[Saved entries]

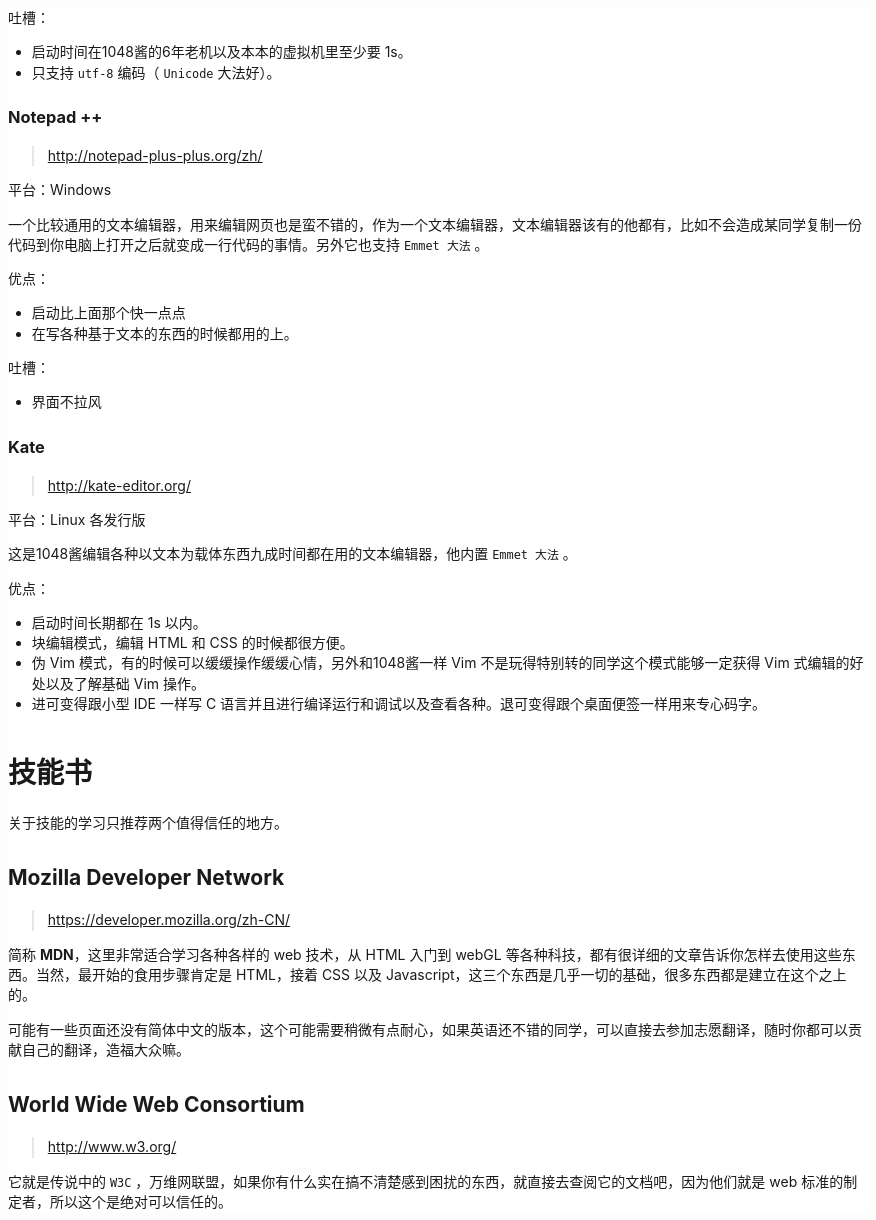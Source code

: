 吐槽：

- 启动时间在1048酱的6年老机以及本本的虚拟机里至少要 1s。
- 只支持 `utf-8` 编码（ `Unicode` 大法好）。

### Notepad ++

> http://notepad-plus-plus.org/zh/

平台：Windows

一个比较通用的文本编辑器，用来编辑网页也是蛮不错的，作为一个文本编辑器，文本编辑器该有的他都有，比如不会造成某同学复制一份代码到你电脑上打开之后就变成一行代码的事情。另外它也支持 `Emmet 大法` 。

优点：

- 启动比上面那个快一点点
- 在写各种基于文本的东西的时候都用的上。

吐槽：

- 界面不拉风

### Kate

> http://kate-editor.org/

平台：Linux 各发行版

这是1048酱编辑各种以文本为载体东西九成时间都在用的文本编辑器，他内置 `Emmet 大法` 。

优点：

- 启动时间长期都在 1s 以内。
- 块编辑模式，编辑 HTML 和 CSS 的时候都很方便。
- 伪 Vim 模式，有的时候可以缓缓操作缓缓心情，另外和1048酱一样 Vim 不是玩得特别转的同学这个模式能够一定获得 Vim 式编辑的好处以及了解基础 Vim 操作。
- 进可变得跟小型 IDE 一样写 C 语言并且进行编译运行和调试以及查看各种。退可变得跟个桌面便签一样用来专心码字。

# 技能书

关于技能的学习只推荐两个值得信任的地方。

## Mozilla Developer Network

> https://developer.mozilla.org/zh-CN/

简称 **MDN**，这里非常适合学习各种各样的 web 技术，从 HTML 入门到 webGL 等各种科技，都有很详细的文章告诉你怎样去使用这些东西。当然，最开始的食用步骤肯定是 HTML，接着 CSS 以及 Javascript，这三个东西是几乎一切的基础，很多东西都是建立在这个之上的。

可能有一些页面还没有简体中文的版本，这个可能需要稍微有点耐心，如果英语还不错的同学，可以直接去参加志愿翻译，随时你都可以贡献自己的翻译，造福大众嘛。

## World Wide Web Consortium

> http://www.w3.org/

它就是传说中的 `W3C` ，万维网联盟，如果你有什么实在搞不清楚感到困扰的东西，就直接去查阅它的文档吧，因为他们就是 web 标准的制定者，所以这个是绝对可以信任的。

Assignment -> Leave the images aside and transcribe all entries exactly.

Task solution ->
Source code

: 吐槽：

- 启动时间在1048酱的6年老机以及本本的虚拟机里至少要 1s。
- 只支持 `utf-8` 编码（ `Unicode` 大法好）。

### Notepad ++

> http://notepad-plus-plus.org/zh/

平台：Windows

一个比较通用的文本编辑器，用来编辑网页也是蛮不错的，作为一个文本编辑器，文本编辑器该有的他都有，比如不会造成某同学复制一份代码到你电脑上打开之后就变成一行代码的事情。另外它也支持 `Emmet 大法` 。

优点：

- 启动比上面那个快一点点
- 在写各种基于文本的东西的时候都用的上。

吐槽：

- 界面不拉风

### Kate

> http://kate-editor.org/

平台：Linux 各发行版

这是1048酱编辑各种以文本为载体东西九成时间都在用的文本编辑器，他内置 `Emmet 大法` 。

优点：

- 启动时间长期都在 1s 以内。
- 块编辑模式，编辑 HTML 和 CSS 的时候都很方便。
- 伪 Vim 模式，有的时候可以缓缓操作缓缓心情，另外和1048酱一样 Vim 不是玩得特别转的同学这个模式能够一定获得 Vim 式编辑的好处以及了解基础 Vim 操作。
- 进可变得跟小型 IDE 一样写 C 语言并且进行编译运行和调试以及查看各种。退可变得跟个桌面便签一样用来专心码字。

# 技能书

关于技能的学习只推荐两个值得信任的地方。

## Mozilla Developer Network

> https://developer.mozilla.org/zh-CN/

简称 **MDN**，这里非常适合学习各种各样的 web 技术，从 HTML 入门到 webGL 等各种科技，都有很详细的文章告诉你怎样去使用这些东西。当然，最开始的食用步骤肯定是 HTML，接着 CSS 以及 Javascript，这三个东西是几乎一切的基础，很多东西都是建立在这个之上的。

可能有一些页面还没有简体中文的版本，这个可能需要稍微有点耐心，如果英语还不错的同学，可以直接去参加志愿翻译，随时你都可以贡献自己的翻译，造福大众嘛。

## World Wide Web Consortium

> http://www.w3.org/

它就是传说中的 `W3C` ，万维网联盟，如果你有什么实在搞不清楚感到困扰的东西，就直接去查阅它的文档吧，因为他们就是 web 标准的制定者，所以这个是绝对可以信任的。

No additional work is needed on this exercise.